Las 5 lecturas de La Línea de Fuego – 5 al 11 de febrero –

Portavozas, Trump, inmigración, los juegos de invierno, el ahorrar de Mariano Rajoy, Corea del Norte llama a Corea de Sur, entre otras noticias, han ocupado titulares estos días.

Como cada semana,  desde la pasada, os dejamos los cinco artículos de otros medios que más gustaron en La Línea de Fuego:

Olympics Cold War. Atlantic 

Un breve relato sobre como cambiaron los juegos de invierno. Los juegos de hoy tratan menos de la lucha geopolítica y más sobre las historias hechas para televisión que llegan a visibilizar a países pequeños y grupos femeninos por igual.

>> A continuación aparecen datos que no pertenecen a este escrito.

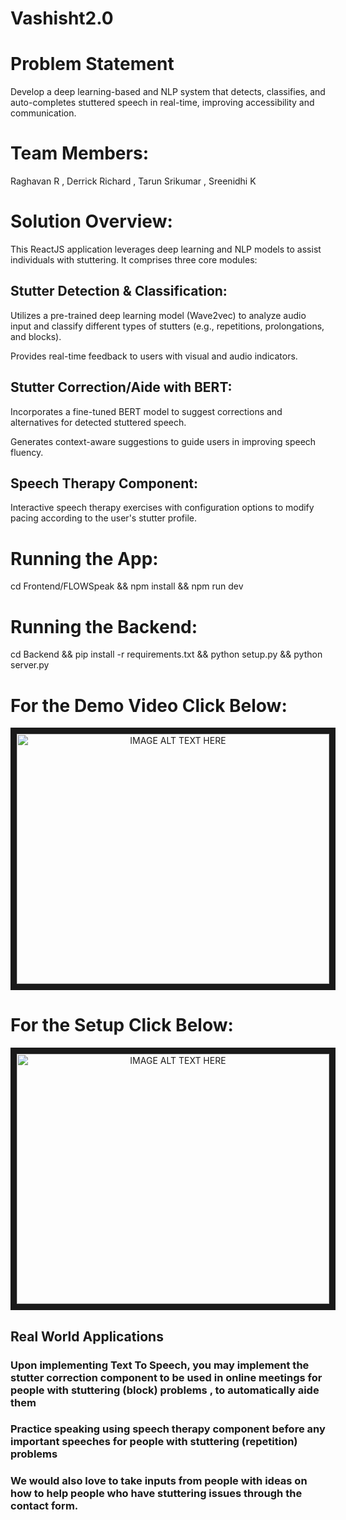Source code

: # Vashisht2.0
# Problem Statement
Develop a deep learning-based and NLP system that detects, classifies, and auto-completes stuttered speech in real-time, improving accessibility and communication.
# Team Members:
Raghavan R ,
Derrick Richard ,
Tarun Srikumar ,
Sreenidhi K

# Solution Overview:
This ReactJS application leverages deep learning and NLP models to assist individuals with stuttering. It comprises three core modules:

## Stutter Detection & Classification:

Utilizes a pre-trained deep learning model (Wave2vec) to analyze audio input and classify different types of stutters (e.g., repetitions, prolongations, and blocks).

Provides real-time feedback to users with visual and audio indicators.

## Stutter Correction/Aide with BERT:

Incorporates a fine-tuned BERT model to suggest corrections and alternatives for detected stuttered speech.

Generates context-aware suggestions to guide users in improving speech fluency.

## Speech Therapy Component:

Interactive speech therapy exercises with configuration options to modify pacing according to the user's stutter profile.

# Running the App:
cd Frontend/FLOWSpeak && npm install && npm run dev

# Running the Backend:
cd Backend && pip install -r requirements.txt && python setup.py && python server.py

# For the Demo Video Click Below:
<p align="center"><a href="http://www.youtube.com/watch?feature=player_embedded&v=LUXPLMexKSI
" target="_blank"><img src="http://img.youtube.com/vi/LUXPLMexKSI/0.jpg" 
alt="IMAGE ALT TEXT HERE" width="500" height="400" border="10" /></a></p>

# For the Setup Click Below:
<p align="center"><a href="http://www.youtube.com/watch?feature=player_embedded&v=mrcyOX2VKk4
" target="_blank"><img src="http://img.youtube.com/vi/mrcyOX2VKk4/0.jpg" 
alt="IMAGE ALT TEXT HERE" width="500" height="400" border="10" /></a></p>

## Real World Applications
### Upon implementing Text To Speech, you may implement the stutter correction component to be used in online meetings for people with stuttering (block) problems , to automatically aide them
### Practice speaking using speech therapy component before any important speeches for people with stuttering (repetition) problems
### We would also love to take inputs from people with ideas on how to help people who have stuttering issues through the contact form.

¡Hola España y Españo!, Ctxt

Cuando Clara Campoamor luchó por los derechos de la mujer era diputado, porque no se podía decir diputada. Beatriz Gimeno apunta en este artículo cómo el lenguaje tiene que ir cambiando por la sociedad que lo usa y dejar de ser más allá de unas reglas gramaticales.

El terror en el nombre de Dios, Revista 5W

¿De dónde salen? ¿Qué les hemos hecho? ¿Por qué nos odian? Occidente se lo pregunta una y otra vez. Pakistán puso el capital humano: decenas de miles de refugiados llegados a sus fronteras dispuestos a recuperar “sus casas y sus mezquitas”, como lo definió Brzezinski. Arabia Saudí puso los petrodólares y la ideología wahabí que rige en el reino desde su creación, en 1932. Estados Unidos puso las armas y les dio la legitimidad, hasta el punto de que los ahora malvados islamistas eran, en la prensa de la época, los “luchadores por la libertad”.

Una historia de maricones, cárceles y lucha contra el sexismo en los EE UU de los 70

Un reportaje sobre las cárceles de “maricones macarras”.  El Salto recoge la historia de Ed Mead, retratada en el libro Fuego Queer (Editorial Imperdible, 2016), es una historia de anarquismo, antirracismo y acción directa. Pero, sobre todo, es una historia de la lucha por los derechos de las personas presas y contra el sexismo y las agresiones sexuales dentro de las prisiones.

Richard Trump frente a Donal Rixon, Infolibre

Al poder le encanta la alabanza; odia la critica. Como a Donald Trum y Richard Nixon, según Ramón Lobo. Y, no le falta razón.